Durch den Ausfall von Sebastien Ogier ist die WM-Entscheidung vertagt

Rallye 2013

— 23.08.2013

WP3-5: Ogier raus, Neuville erhöht Druck auf Latvala

Sebastien Ogier scheidet in Deutschland in der vierten Prüfung aus - Jari-Matti Latvala übernimmt die Führung - Thierry Neuville stellt drei Bestzeiten auf

Am Vormittag der zweiten Etappe überschlugen sich die Ereignisse bei der Rallye Deutschland. Sebastien Ogier kam in der dritten Prüfung von der Strecke ab und beschädigte die Vorderradaufhängung seines Volkswagen Polo R WRC. Der Franzose versuchte die Schäden zu beheben, doch in WP4 blieb der Bolide stehen. Ogier war ausgeschieden, wird am Samstag aber unter Rallye2-Regel wieder an den Start gehen. Die Führung der Rallye übernahm sein Teamkollege Jari-Matti Latvala. Der Finne kam allerdings unter Druck von Thierry Neuville (Ford).

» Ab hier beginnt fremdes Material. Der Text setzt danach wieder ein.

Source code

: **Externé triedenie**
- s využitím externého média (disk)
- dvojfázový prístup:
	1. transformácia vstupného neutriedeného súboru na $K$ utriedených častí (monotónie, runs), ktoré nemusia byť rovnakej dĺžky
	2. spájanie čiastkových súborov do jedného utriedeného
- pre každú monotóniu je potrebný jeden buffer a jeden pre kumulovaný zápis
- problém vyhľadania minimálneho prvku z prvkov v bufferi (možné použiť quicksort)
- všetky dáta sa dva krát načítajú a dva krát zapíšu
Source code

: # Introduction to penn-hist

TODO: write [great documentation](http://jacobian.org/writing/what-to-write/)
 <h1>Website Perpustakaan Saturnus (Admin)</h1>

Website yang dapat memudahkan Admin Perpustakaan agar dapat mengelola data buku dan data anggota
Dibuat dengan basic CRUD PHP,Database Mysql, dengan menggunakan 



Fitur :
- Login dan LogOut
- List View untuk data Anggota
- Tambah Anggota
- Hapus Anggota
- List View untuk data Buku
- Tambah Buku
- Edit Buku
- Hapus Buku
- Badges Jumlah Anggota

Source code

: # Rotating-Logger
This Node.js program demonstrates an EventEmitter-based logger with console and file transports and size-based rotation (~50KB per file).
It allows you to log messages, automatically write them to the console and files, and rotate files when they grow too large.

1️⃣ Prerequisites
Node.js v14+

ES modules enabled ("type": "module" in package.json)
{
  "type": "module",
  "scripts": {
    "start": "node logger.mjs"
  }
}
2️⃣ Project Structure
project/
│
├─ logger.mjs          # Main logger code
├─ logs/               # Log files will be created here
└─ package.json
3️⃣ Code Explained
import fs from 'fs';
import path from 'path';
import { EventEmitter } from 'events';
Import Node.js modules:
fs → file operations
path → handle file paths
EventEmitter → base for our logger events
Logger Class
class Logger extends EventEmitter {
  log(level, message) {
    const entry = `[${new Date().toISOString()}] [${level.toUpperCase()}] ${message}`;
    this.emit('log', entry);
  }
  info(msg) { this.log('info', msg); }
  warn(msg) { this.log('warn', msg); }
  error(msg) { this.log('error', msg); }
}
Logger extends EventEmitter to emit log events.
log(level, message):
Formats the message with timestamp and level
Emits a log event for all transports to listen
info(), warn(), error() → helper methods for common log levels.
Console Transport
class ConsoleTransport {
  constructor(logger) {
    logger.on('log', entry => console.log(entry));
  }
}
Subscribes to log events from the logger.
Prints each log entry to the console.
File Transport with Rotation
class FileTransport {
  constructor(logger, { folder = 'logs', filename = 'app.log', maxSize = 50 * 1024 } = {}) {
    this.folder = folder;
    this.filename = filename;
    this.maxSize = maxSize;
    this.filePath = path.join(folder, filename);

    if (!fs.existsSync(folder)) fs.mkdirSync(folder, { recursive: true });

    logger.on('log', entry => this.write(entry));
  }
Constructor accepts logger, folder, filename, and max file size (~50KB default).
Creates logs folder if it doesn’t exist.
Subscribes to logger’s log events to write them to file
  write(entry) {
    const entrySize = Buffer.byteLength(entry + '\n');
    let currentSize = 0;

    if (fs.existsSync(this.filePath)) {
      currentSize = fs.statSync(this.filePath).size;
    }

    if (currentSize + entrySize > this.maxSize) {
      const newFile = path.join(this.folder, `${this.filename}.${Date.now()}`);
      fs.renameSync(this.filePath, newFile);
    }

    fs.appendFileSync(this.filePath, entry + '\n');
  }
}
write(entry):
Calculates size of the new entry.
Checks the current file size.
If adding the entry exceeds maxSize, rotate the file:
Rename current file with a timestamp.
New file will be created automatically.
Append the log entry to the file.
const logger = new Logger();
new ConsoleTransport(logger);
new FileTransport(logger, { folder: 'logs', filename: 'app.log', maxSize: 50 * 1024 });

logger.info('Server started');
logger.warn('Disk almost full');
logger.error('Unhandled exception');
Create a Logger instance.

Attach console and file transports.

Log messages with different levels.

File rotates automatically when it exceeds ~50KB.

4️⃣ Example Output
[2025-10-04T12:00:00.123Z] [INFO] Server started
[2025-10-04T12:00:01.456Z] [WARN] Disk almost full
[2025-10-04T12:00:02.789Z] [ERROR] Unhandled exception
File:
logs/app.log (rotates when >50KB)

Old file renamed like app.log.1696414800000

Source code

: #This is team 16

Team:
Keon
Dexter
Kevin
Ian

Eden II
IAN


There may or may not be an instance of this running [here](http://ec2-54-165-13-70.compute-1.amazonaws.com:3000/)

Der Belgier stellte in allen drei Vormittagsprüfungen die Bestzeit auf und verkürzte seinen Rückstand auf Latvala auf 2,4 Sekunden. Auch Citroen hielt den Anschluss und hat nach fünf Prüfungen Chancen auf den Sieg. Dani Sordo fuhr zu Mittag als Dritter in den Service-Park. Sein Rückstand auf Latvala betrug 15,1 Sekunden. Auch sein Teamkollege Mikko Hirvonen fand am Vormittag sein Tempo und liegt als Vierter knapp eine halbe Minute zurück. Am Vormittag spielte auch das Wetter eine Rolle, denn vereinzelt fing es leicht zu regnen an, wodurch auch die Reifenwahl wichtig war.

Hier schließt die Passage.